Electronic Voting

published 2015-11-06 [ home ]

French politician Axelle Lemaire tweeted today that, like half of French voters, she was in favor of electronic voting. This tweet has resulted in a strong reaction among most of my techno-saavy friends which could be summed up as “OMG no, e-voting cannot be secure, please educate yourself”.

On this topic, my views differ with the majority opinion among people in technology, even though I support the same organizations fighting abuses in e-voting such as Electronic Frontier Foundation.

If you speak French, please read these three articles by LORIA reasearcher Véronique Cortier. They may change your mind on e-voting somehow. In particular, she argues that, although e-voting cannot be as secure as physical voting, it could very well be better than absentee voting.

Véronique is one of the researchers working on Belenios, which is Open Source and scientifically proven e-voting software. Belenios provides privacy, verifiability and full correctness, properties which many erroneously think cannot be satisfied simultaneously.

I am not denying that there are issues that will be hard or impossible to solve. The two main ones, for me, are the security of client terminals and the capacity for random citizen to trust the process. Indeed, understanding and verifying something like Belenios requires relative proficiency in math and computer science.
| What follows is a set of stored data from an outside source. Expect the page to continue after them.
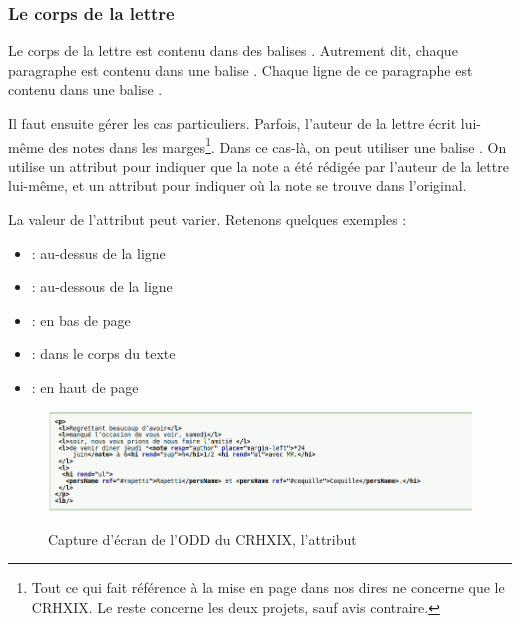 \subsubsection{Le corps de la lettre}

Le corps de la lettre est contenu dans des balises . Autrement dit, chaque paragraphe est contenu dans une balise . Chaque ligne de ce paragraphe est contenu dans une balise .

Il faut ensuite gérer les cas particuliers. Parfois, l'auteur de la lettre écrit lui-même des notes dans les marges\footnote{Tout ce qui fait référence à la mise en page dans nos dires ne concerne que le CRHXIX. Le reste concerne les deux projets, sauf avis contraire.}. Dans ce cas-là, on peut utiliser une balise . On utilise un attribut  pour indiquer que la note a été rédigée par l'auteur de la lettre lui-même, et un attribut  pour indiquer où la note se trouve dans l'original.

La valeur de l'attribut  peut varier. Retenons quelques exemples :
\begin{itemize}
    \item {} : au-dessus de la ligne
    \item {} : au-dessous de la ligne
    \item {} : en bas de page
    \item {} : dans le corps du texte
    \item {} : en haut de page
\end{itemize}

\begin{figure}[ht]
    \centering
    \caption{Capture d'écran de l'ODD du CRHXIX, l'attribut }
    \includegraphics[width=16cm]{images/place.png}
    \label{place}
\end{figure}

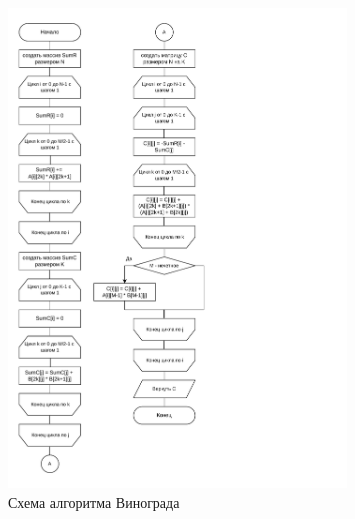 \begin{figure}[h!]
	\centering
	\includegraphics[height=0.8\textheight, width=0.8\textwidth]{tex_parts/scheme3.pdf}
	\caption{\label{fig:vi}Схема алгоритма Винограда}
\end{figure}

\clearpage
I am willing to let the scientific community do that work, but some consider this view elitist.

However, I would like to see more research and experiments with e-voting. I think that making the organization of votes easier and cheaper will allow our political systems to evolve towards something where citizen have more direct influence on the democratic process.

I have to disclose that I know one of the authors of Belenios (Stéphane Glondu) personally, which is how I came to learn about systems like Helios and Belenios in the first place.